Copy nothing but the lines from the opening of the entries through the line that contains "## Introduction", exactly as written. Drop the pictures.

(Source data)
+ + + +

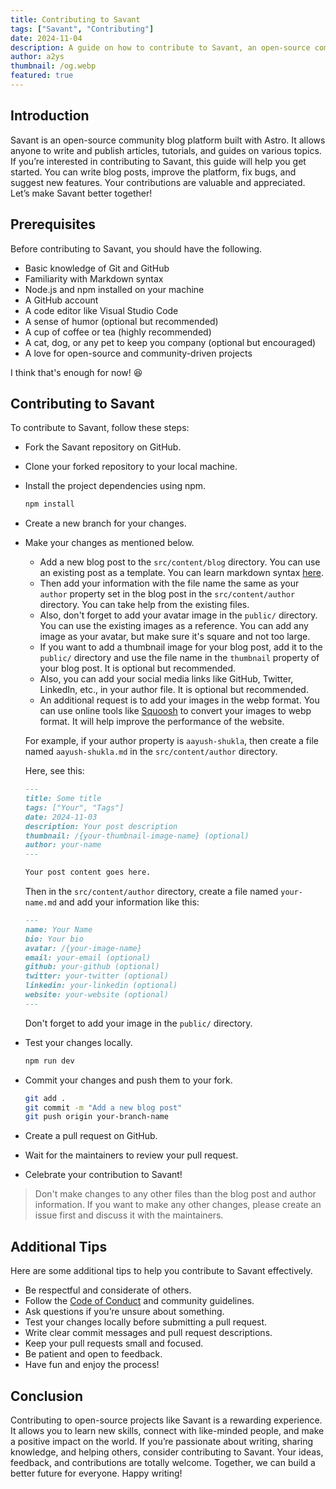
 ```yaml
---
title: Contributing to Savant
tags: ["Savant", "Contributing"]
date: 2024-11-04
description: A guide on how to contribute to Savant, an open-source community blog platform.
author: a2ys
thumbnail: /og.webp
featured: true
---
```


## Introduction

Savant is an open-source community blog platform built with Astro. It allows anyone to write and publish articles, tutorials, and guides on various topics. If you’re interested in contributing to Savant, this guide will help you get started. You can write blog posts, improve the platform, fix bugs, and suggest new features. Your contributions are valuable and appreciated. Let’s make Savant better together!

## Prerequisites

Before contributing to Savant, you should have the following.

- Basic knowledge of Git and GitHub
- Familiarity with Markdown syntax
- Node.js and npm installed on your machine
- A GitHub account
- A code editor like Visual Studio Code
- A sense of humor (optional but recommended)
- A cup of coffee or tea (highly recommended)
- A cat, dog, or any pet to keep you company (optional but encouraged)
- A love for open-source and community-driven projects

I think that's enough for now! 😆

## Contributing to Savant

To contribute to Savant, follow these steps:

- Fork the Savant repository on GitHub.
- Clone your forked repository to your local machine.
- Install the project dependencies using npm.

    ```bash
    npm install
    ```

- Create a new branch for your changes.
- Make your changes as mentioned below.

  - Add a new blog post to the `src/content/blog` directory. You can use an existing post as a template. You can learn markdown syntax [here](https://www.markdownguide.org/).
  - Then add your information with the file name the same as your `author` property set in the blog post in the `src/content/author` directory. You can take help from the existing files.
  - Also, don't forget to add your avatar image in the `public/` directory. You can use the existing images as a reference. You can add any image as your avatar, but make sure it's square and not too large.
  - If you want to add a thumbnail image for your blog post, add it to the `public/` directory and use the file name in the `thumbnail` property of your blog post. It is optional but recommended.
  - Also, you can add your social media links like GitHub, Twitter, LinkedIn, etc., in your author file. It is optional but recommended.
  - An additional request is to add your images in the webp format. You can use online tools like [Squoosh](https://squoosh.app/) to convert your images to webp format. It will help improve the performance of the website.

  For example, if your author property is `aayush-shukla`, then create a file named `aayush-shukla.md` in the `src/content/author` directory.

  Here, see this:

    ```markdown
    ---
    title: Some title
    tags: ["Your", "Tags"]
    date: 2024-11-03
    description: Your post description
    thumbnail: /{your-thumbnail-image-name} (optional)
    author: your-name
    ---

    Your post content goes here.
    ```

    Then in the `src/content/author` directory, create a file named `your-name.md` and add your information like this:

    ```markdown
    ---
    name: Your Name
    bio: Your bio
    avatar: /{your-image-name}
    email: your-email (optional)
    github: your-github (optional)
    twitter: your-twitter (optional)
    linkedin: your-linkedin (optional)
    website: your-website (optional)
    ---
    ```

    Don't forget to add your image in the `public/` directory.

- Test your changes locally.

    ```bash
    npm run dev
    ```

- Commit your changes and push them to your fork.

    ```bash
    git add .
    git commit -m "Add a new blog post"
    git push origin your-branch-name
    ```

- Create a pull request on GitHub.
- Wait for the maintainers to review your pull request.
- Celebrate your contribution to Savant!

> Don't make changes to any other files than the blog post and author information. If you want to make any other changes, please create an issue first and discuss it with the maintainers.

## Additional Tips

Here are some additional tips to help you contribute to Savant effectively.

- Be respectful and considerate of others.
- Follow the [Code of Conduct](https://github.com/a2ys/blog/blob/master/CODE_OF_CONDUCT.md) and community guidelines.
- Ask questions if you’re unsure about something.
- Test your changes locally before submitting a pull request.
- Write clear commit messages and pull request descriptions.
- Keep your pull requests small and focused.
- Be patient and open to feedback.
- Have fun and enjoy the process!

## Conclusion

Contributing to open-source projects like Savant is a rewarding experience. It allows you to learn new skills, connect with like-minded people, and make a positive impact on the world. If you’re passionate about writing, sharing knowledge, and helping others, consider contributing to Savant. Your ideas, feedback, and contributions are totally welcome. Together, we can build a better future for everyone. Happy writing!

+ + + +

## PROBLEM SOLUTION
 ```yaml
---
title: Contributing to Savant
tags: ["Savant", "Contributing"]
date: 2024-11-04
description: A guide on how to contribute to Savant, an open-source community blog platform.
author: a2ys
thumbnail: /og.webp
featured: true
---
```


## Introduction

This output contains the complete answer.